Source texts of formatted documents:
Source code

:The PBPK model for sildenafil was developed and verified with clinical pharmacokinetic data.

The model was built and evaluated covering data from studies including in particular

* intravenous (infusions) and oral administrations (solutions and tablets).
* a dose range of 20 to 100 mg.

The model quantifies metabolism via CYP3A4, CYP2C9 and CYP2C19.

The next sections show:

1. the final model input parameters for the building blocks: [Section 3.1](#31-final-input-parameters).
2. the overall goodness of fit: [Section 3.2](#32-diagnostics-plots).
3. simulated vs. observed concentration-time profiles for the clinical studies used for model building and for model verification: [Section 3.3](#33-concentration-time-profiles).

Task goal:
The exercise is to copy out every line above that has the word "model" in it.

Answer box:
:The PBPK model for sildenafil was developed and verified with clinical pharmacokinetic data.
The model was built and evaluated covering data from studies including in particular
The model quantifies metabolism via CYP3A4, CYP2C9 and CYP2C19.
1. the final model input parameters for the building blocks: [Section 3.1](#31-final-input-parameters).
3. simulated vs. observed concentration-time profiles for the clinical studies used for model building and for model verification: [Section 3.3](#33-concentration-time-profiles).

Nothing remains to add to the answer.